One concern in the AI-Alignment problem is that neural networks are “alien minds”. Namely the representations that they learn of the world are too weird/​different to allow effect communication of human goals and ideas.

For example, EY writes

there is no known way to use the paradigm of loss functions, sensory inputs, and/​or reward inputs, to optimize anything within a cognitive system to point at particular things within the environment

Recent developments in neural networks have led me to think this is less likely to be a problem. Hence, I am more optimistic about AI alignment on the default path.

For example, this paper

One excellent project I would suggest anyone looking to “get a feel” for how natural categories work in contemporary machine learning is Textual Inversion. This allows you to “point to” a specific spot in the latent space of an image-to-text model using only a few images.

Importantly, textual inversion models can be trained on both objects and styles.

The Natural Category Hypothesis

Suppose that we assume an extremely strong version of the “natural categories” hypothesis is true:

Any concept that can be described to a human being already familiar with that concept using only a few words or pictures is a natural category. Such a concept can also be found in the embedding space of a trained neural network. Furthermore, it is possible to map a concept from one neural network onto another new network.

Implications for Alignment

What problems in AI-Alignment does this make easier?

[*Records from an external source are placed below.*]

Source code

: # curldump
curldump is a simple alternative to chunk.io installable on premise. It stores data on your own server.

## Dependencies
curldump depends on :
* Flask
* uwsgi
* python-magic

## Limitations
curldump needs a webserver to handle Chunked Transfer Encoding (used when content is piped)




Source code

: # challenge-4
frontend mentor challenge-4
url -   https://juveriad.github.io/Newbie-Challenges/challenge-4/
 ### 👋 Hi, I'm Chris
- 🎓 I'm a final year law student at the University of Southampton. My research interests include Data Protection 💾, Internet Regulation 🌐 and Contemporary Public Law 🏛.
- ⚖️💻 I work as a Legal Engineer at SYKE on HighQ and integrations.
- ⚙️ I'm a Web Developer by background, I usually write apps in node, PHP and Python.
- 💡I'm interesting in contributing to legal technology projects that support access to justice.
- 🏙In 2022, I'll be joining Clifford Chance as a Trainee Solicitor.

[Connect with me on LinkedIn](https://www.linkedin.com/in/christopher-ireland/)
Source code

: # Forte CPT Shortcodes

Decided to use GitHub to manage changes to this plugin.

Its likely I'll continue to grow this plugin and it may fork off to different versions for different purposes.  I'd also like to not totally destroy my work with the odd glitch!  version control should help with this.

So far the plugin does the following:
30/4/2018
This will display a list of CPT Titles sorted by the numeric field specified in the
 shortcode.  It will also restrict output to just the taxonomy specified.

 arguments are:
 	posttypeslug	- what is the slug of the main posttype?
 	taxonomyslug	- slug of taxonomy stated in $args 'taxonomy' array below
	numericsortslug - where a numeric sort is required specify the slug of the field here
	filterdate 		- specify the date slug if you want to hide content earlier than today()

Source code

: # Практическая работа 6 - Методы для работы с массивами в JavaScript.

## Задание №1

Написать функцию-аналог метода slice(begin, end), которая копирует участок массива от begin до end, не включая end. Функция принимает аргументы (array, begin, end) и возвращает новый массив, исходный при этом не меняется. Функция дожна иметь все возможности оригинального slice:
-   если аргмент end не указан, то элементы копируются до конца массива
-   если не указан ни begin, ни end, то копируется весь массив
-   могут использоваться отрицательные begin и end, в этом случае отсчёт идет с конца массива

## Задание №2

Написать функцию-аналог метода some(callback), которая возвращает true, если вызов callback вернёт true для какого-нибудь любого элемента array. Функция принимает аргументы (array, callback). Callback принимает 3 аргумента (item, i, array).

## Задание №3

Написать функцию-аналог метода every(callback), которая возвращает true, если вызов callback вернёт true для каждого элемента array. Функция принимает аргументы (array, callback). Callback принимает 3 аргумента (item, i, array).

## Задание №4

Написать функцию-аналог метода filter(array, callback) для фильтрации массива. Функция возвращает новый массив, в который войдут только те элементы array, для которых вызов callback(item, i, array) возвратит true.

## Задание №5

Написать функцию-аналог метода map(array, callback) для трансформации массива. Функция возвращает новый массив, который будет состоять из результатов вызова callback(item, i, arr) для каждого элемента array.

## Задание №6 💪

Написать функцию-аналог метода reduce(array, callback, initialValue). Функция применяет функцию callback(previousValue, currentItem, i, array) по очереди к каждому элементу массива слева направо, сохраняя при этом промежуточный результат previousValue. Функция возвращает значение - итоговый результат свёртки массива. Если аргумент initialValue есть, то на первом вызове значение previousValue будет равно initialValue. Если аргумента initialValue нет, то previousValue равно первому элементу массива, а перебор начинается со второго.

  1. It means we can more easily explain concepts like “produce paperclips” or “don’t murder” to AIs

  2. It means interetable AI is much easier/​more tractable

  3. Bootstrapping FAI should be much easier since concepts can be transferred from a weaker AI to a more powerful one

In the most extreme case, if FAI is a natural category, then AI Alignment practically solves itself. (I personally doubt this is the case, since I think like “general intelligence”, “friendly intelligence” is a nebulous concept with no single meaning)

What problems do natural categories not solve?

  1. Goodhearting. Even if it’s easy to tell an AI “make paperclips”, it doesn’t follow that it’s easy to tell it “and don’t do anything stupid that I wouldn’t approve of while you’re at it”

  2. Race Conditions, coordination problems, unfriendly humans

  3. Hard Left Turns.

What updates should you take from this?

If you previously thought that natural categories/​pointing to things in the world was a major problem for AI Alignment and this research comes as a surprise to you, I would suggest the following update:

Spend less of your effort worrying about specifying correct utility functions and more of it worrying about coordination problems.